Sebuah web online punya kontribusi besar dalam penyebaran isu ini. Padahal selama ini web tersebut suka menyudutkan PKS. Terhadap tulisan di web tersebut yang menyudutkan PKS, kader menyangkal. Tetapi terhadap tulisan yang menyudutkan pihak yang berseberangan dengan partainya, kader PKS menelan mentah-mentah tanpa kehati-hatian.

Isu-isu itu seperti dipabrikasi lalu dijadikan “bom” paket yang dikirimkan oleh seorang misterius. Isu Jokowi keturunan Cina memang menjadi “bom” yang sukses meledak di tengah pendukung Prabowo-Hatta. Ada isu lain yang “meledak di tengah jalan”, belum sampai ke tujuan. Misalnya isu “RIP Jokowi” yang belum apa-apa terdeteksi beredar awal dari kalangan pendukung Jokowi-JK. Bisnis.com menulis berita ini dengan judul “WAH...Penyebar 'RIP Jokowi' Diduga Pendukung JKW4P Sendiri”.

Perang rumor pada zaman pilpres lalu memang merupakan yang paling parah. Kedua belah kubu pasangan calon sama-sama mendapat gempuran. Salah satu pihak yang disorot dalam penyebaran isu adalah tabloid Obor Rakyat. Media ini bahkan sempat dipolisikan oleh kubu Jokowi-JK. Lalu berselang setahun kemudian, para pendukung Jokowi semakin geram karena bos pimred Obor Rakyat malah menjabat sebagai Komisaris BUMN. Padahal posisi Komisaris BUMN belakangan banyak ditempati oleh para pendukung Jokowi. Lalu di pihak mana sebenarnya Obor Rakyat ini? Apa tujuan kampanye negatif yang dilakukan Obor Rakyat di pilpres lalu? Victim playing kah?

Di tubuh PKS sejatinya sudah banyak yang curiga adanya pabrikasi isu yang bertujuan menjebak dan meruntuhkan reputasi partai. Si pembuat isu ini tampaknya paham karakter kader PKS yang rakus informasi dan militan membela pihak yang didukungnya.

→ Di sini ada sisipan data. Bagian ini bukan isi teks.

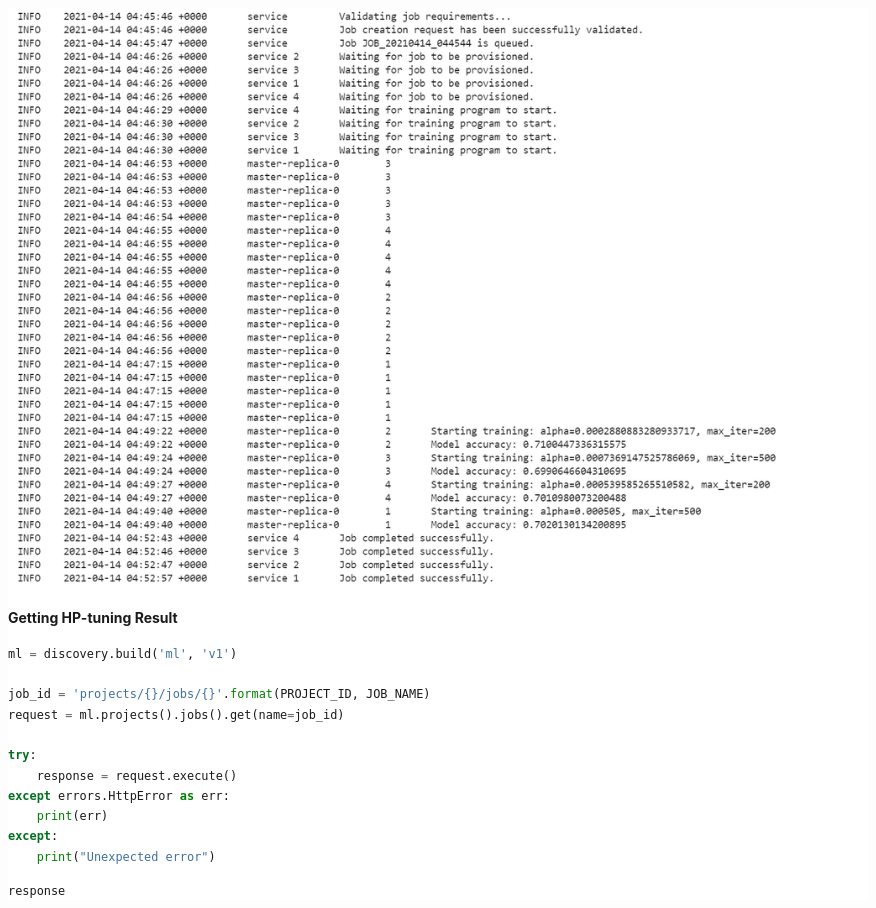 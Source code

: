 ![Training_1%2079a9b/Untitled%209.png](Training_1%2079a9b/Untitled%209.png)

**Getting HP-tuning Result**

```python
ml = discovery.build('ml', 'v1')

job_id = 'projects/{}/jobs/{}'.format(PROJECT_ID, JOB_NAME)
request = ml.projects().jobs().get(name=job_id)

try:
    response = request.execute()
except errors.HttpError as err:
    print(err)
except:
    print("Unexpected error")
```

```python
response
```
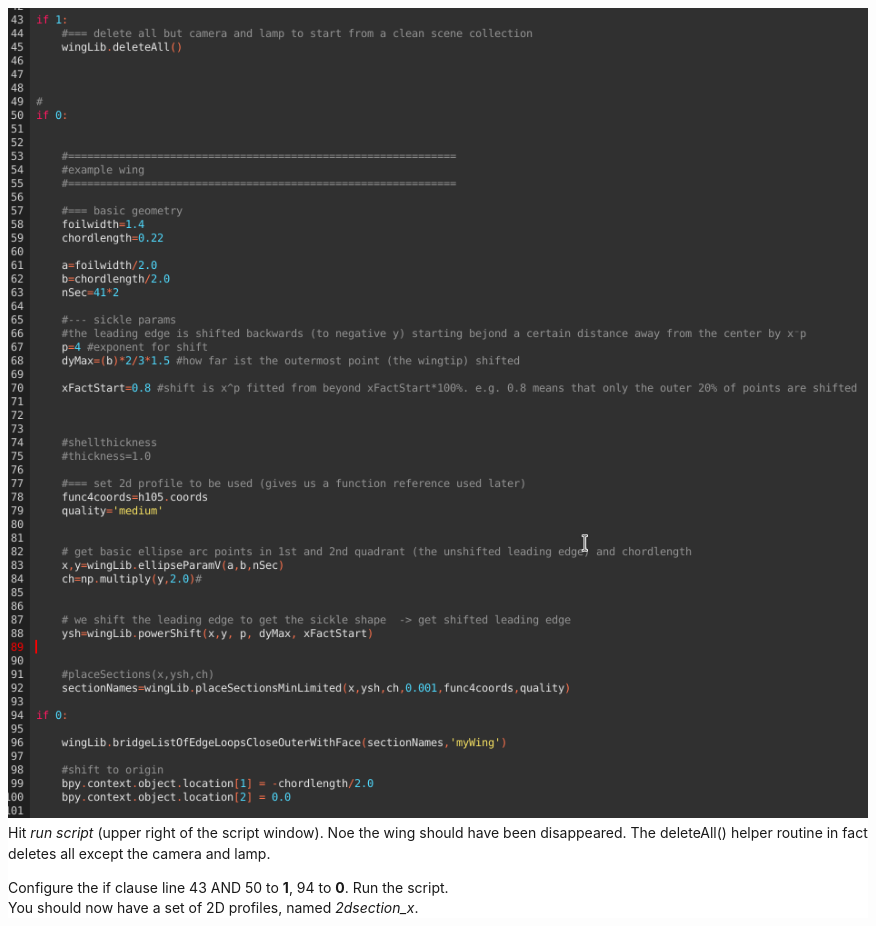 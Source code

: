 ![](./assets/images/blenderScript7.png "")
Hit *run script* (upper right of the script window). Noe the wing should have been disappeared. The deleteAll() helper routine in fact deletes all except the camera and lamp.

Configure the if clause line 43 AND 50 to **1**, 94 to **0**. Run the script.
<br>You should now have a set of 2D profiles, named *2dsection_x*. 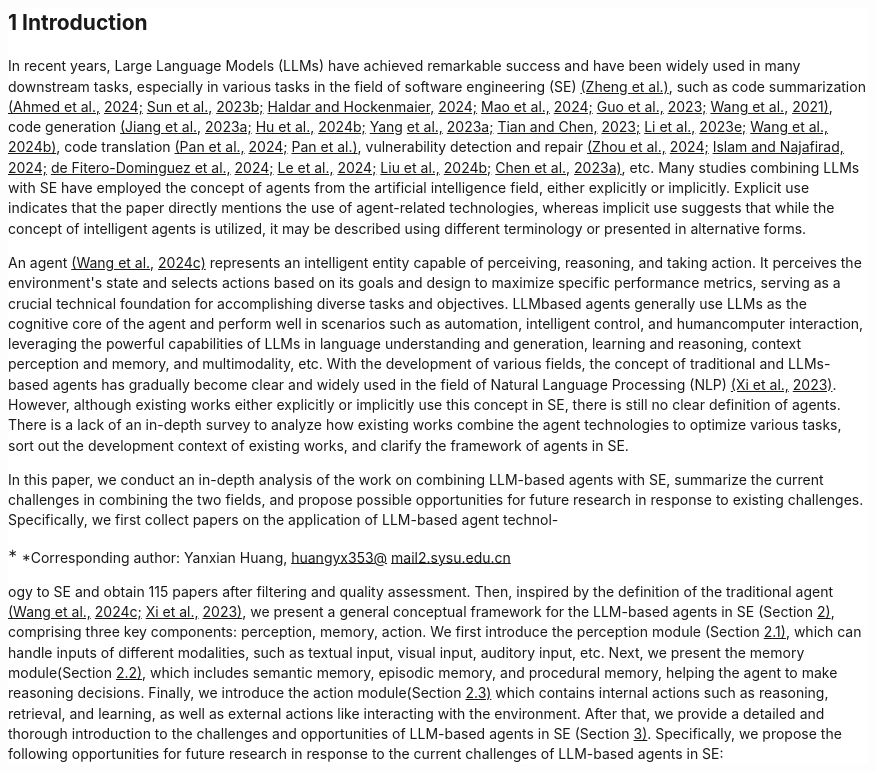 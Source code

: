 ## 1 Introduction

In recent years, Large Language Models (LLMs) have achieved remarkable success and have been widely used in many downstream tasks, especially in various tasks in the field of software engineering (SE) [\(Zheng et al.\)](#page-18-0), such as code summarization [\(Ahmed et al.,](#page-12-0) [2024;](#page-12-0) [Sun et al.,](#page-16-0) [2023b;](#page-16-0) [Hal](#page-13-0)[dar and Hockenmaier,](#page-13-0) [2024;](#page-13-0) [Mao et al.,](#page-15-0) [2024;](#page-15-0) [Guo et al.,](#page-13-1) [2023;](#page-13-1) [Wang et al.,](#page-17-0) [2021\)](#page-17-0), code generation [\(Jiang et al.,](#page-14-0) [2023a;](#page-14-0) [Hu et al.,](#page-13-2) [2024b;](#page-13-2) [Yang](#page-17-1) [et al.,](#page-17-1) [2023a;](#page-17-1) [Tian and Chen,](#page-16-1) [2023;](#page-16-1) [Li et al.,](#page-14-1) [2023e;](#page-14-1) [Wang et al.,](#page-17-2) [2024b\)](#page-17-2), code translation [\(Pan et al.,](#page-15-1) [2024;](#page-15-1) [Pan et al.\)](#page-15-2), vulnerability detection and repair [\(Zhou et al.,](#page-18-1) [2024;](#page-18-1) [Islam and Najafirad,](#page-14-2) [2024;](#page-14-2) [de Fitero-Dominguez et al.,](#page-12-1) [2024;](#page-12-1) [Le et al.,](#page-14-3) [2024;](#page-14-3) [Liu et al.,](#page-14-4) [2024b;](#page-14-4) [Chen et al.,](#page-12-2) [2023a\)](#page-12-2), etc. Many studies combining LLMs with SE have employed the concept of agents from the artificial intelligence field, either explicitly or implicitly. Explicit use indicates that the paper directly mentions the use of agent-related technologies, whereas implicit use suggests that while the concept of intelligent agents is utilized, it may be described using different terminology or presented in alternative forms.

An agent [\(Wang et al.,](#page-17-3) [2024c\)](#page-17-3) represents an intelligent entity capable of perceiving, reasoning, and taking action. It perceives the environment's state and selects actions based on its goals and design to maximize specific performance metrics, serving as a crucial technical foundation for accomplishing diverse tasks and objectives. LLMbased agents generally use LLMs as the cognitive core of the agent and perform well in scenarios such as automation, intelligent control, and humancomputer interaction, leveraging the powerful capabilities of LLMs in language understanding and generation, learning and reasoning, context perception and memory, and multimodality, etc. With the development of various fields, the concept of traditional and LLMs-based agents has gradually become clear and widely used in the field of Natural Language Processing (NLP) [\(Xi et al.,](#page-17-4) [2023\)](#page-17-4). However, although existing works either explicitly or implicitly use this concept in SE, there is still no clear definition of agents. There is a lack of an in-depth survey to analyze how existing works combine the agent technologies to optimize various tasks, sort out the development context of existing works, and clarify the framework of agents in SE.

In this paper, we conduct an in-depth analysis of the work on combining LLM-based agents with SE, summarize the current challenges in combining the two fields, and propose possible opportunities for future research in response to existing challenges. Specifically, we first collect papers on the application of LLM-based agent technol-

<sup>∗</sup> \*Corresponding author: Yanxian Huang, [huangyx353@](huangyx353@mail2.sysu.edu.cn) [mail2.sysu.edu.cn](huangyx353@mail2.sysu.edu.cn)

ogy to SE and obtain 115 papers after filtering and quality assessment. Then, inspired by the definition of the traditional agent [\(Wang et al.,](#page-17-3) [2024c;](#page-17-3) [Xi et al.,](#page-17-4) [2023\)](#page-17-4), we present a general conceptual framework for the LLM-based agents in SE (Section [2\)](#page-1-0), comprising three key components: perception, memory, action. We first introduce the perception module (Section [2.1\)](#page-2-0), which can handle inputs of different modalities, such as textual input, visual input, auditory input, etc. Next, we present the memory module(Section [2.2\)](#page-3-0), which includes semantic memory, episodic memory, and procedural memory, helping the agent to make reasoning decisions. Finally, we introduce the action module(Section [2.3\)](#page-5-0) which contains internal actions such as reasoning, retrieval, and learning, as well as external actions like interacting with the environment. After that, we provide a detailed and thorough introduction to the challenges and opportunities of LLM-based agents in SE (Section [3\)](#page-10-0). Specifically, we propose the following opportunities for future research in response to the current challenges of LLM-based agents in SE:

Sebuah isu bombastis dihembuskan ke tengah media sosial, tak menunggu lama agar isu itu tersebar kemana-mana, lalu disiapkan bantahannya yang kuat. Dan reputasi penyebar pun hancur sudah.

Karena itu lah pentingnya melek literasi.

Kecerdasan Literasi Buat Kader PKS 

“Di medsos ada orang/kelompok yg hobi menghasut. Ada juga orang/kelompok yang gampang dihasut. Jadilah sinergi penghasut+terhasut. Semua jadi kusut. Ada orang/kelompok yang hanya bisa eksis dengan menghasut. Hakikatnya mereka itu pengecut. Mereka sorak bila kita layani. Kita biarkan mereka mati sendiri,” begitu tulis Sohibul Iman di twitter, mensinyalir nyata adanya pelaku pabrikasi isu dan hasutan.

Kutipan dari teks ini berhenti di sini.